И пусть кажется, будто статичны березы,
Сколько музыки в кронах и ветвях сокрыто!
Говорить о домах так – совсем несерьезно,
Да простят архитекторы за слог избитый.
Пусть мелодии писаны в белом следами
То бездомных собак, то домашних пираний,
Освящением года конца солнце станет,
Отпечатком помады над нот письменами,
Поцелуем, прервавшим нить длинного слога,
Еретичным костром на замерзшей Европой,
Полноте отправляться на поиски Бога
В зазеркалие книг, что писал Мефистофель.

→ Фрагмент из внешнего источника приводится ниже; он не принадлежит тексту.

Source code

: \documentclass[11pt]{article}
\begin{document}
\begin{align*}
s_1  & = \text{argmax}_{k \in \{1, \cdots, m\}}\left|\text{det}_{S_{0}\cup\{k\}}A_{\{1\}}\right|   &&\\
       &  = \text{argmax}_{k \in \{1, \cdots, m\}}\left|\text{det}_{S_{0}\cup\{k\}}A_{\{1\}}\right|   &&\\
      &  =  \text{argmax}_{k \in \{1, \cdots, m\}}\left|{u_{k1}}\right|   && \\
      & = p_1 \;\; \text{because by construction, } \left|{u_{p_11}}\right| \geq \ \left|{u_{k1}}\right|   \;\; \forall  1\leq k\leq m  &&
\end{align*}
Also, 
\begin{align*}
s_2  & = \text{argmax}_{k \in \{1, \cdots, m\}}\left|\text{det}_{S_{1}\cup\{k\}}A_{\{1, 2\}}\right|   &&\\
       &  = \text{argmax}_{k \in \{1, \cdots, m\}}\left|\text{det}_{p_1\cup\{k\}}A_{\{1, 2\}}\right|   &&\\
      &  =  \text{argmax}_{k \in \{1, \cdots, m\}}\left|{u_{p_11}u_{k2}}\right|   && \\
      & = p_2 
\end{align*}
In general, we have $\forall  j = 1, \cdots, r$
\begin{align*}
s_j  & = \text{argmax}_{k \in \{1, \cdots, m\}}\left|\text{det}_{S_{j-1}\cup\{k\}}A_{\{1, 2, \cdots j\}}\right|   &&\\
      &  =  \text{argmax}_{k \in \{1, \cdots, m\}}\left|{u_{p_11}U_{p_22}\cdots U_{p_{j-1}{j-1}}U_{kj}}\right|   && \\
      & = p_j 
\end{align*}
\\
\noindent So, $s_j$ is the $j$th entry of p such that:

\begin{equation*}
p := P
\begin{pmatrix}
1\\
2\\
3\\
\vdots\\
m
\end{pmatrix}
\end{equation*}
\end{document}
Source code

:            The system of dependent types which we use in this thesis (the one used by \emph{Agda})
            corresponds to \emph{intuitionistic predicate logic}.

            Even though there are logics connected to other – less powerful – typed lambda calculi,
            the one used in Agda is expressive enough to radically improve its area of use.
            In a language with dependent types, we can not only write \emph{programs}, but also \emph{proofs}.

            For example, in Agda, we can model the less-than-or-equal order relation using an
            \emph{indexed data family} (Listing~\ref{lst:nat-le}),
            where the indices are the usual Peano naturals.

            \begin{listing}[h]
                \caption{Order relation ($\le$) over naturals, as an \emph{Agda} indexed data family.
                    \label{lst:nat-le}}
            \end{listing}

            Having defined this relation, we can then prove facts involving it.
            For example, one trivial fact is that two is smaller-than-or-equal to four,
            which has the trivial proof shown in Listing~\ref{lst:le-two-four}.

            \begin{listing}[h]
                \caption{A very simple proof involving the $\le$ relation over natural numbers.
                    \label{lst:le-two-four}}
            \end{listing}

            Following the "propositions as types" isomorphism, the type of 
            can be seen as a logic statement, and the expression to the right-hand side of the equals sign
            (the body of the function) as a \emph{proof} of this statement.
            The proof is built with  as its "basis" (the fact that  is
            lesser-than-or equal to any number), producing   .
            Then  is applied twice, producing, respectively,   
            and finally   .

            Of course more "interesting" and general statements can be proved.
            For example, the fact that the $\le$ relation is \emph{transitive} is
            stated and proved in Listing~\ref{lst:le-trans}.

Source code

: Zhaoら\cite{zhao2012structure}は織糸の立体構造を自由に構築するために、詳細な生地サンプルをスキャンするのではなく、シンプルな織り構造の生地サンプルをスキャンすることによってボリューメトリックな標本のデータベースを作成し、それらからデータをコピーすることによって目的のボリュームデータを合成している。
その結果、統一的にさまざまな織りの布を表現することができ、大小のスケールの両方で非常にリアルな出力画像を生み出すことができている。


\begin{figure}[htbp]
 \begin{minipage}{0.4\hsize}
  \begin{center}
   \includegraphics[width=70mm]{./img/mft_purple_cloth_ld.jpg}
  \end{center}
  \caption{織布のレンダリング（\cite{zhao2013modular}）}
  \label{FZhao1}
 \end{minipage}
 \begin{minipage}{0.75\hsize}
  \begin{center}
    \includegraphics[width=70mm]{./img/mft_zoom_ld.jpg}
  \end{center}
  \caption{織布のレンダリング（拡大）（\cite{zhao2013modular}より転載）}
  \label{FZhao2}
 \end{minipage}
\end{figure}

И пунцовое солнце застынет навечно,
Как печать короля, что по центру конверта,
Птицы легким движеньем, как почерк беспечный,
Сядут на провода нотами оперетты.
Но я глух к этим щедрым закатным руладам,
Сколько лет ни один аккорд душу не тронет,
Записать – для меня это будет наградой
Сердца ход меж снегов, перистальтик и болей.
Дав добро мертвецам хоронить своих мертвых,
Им позвольте прикручивать рифмы к куплету,
Коль не слышен стук в наших вселенной задворках,
Это не аргумент, что и пульса-то нету.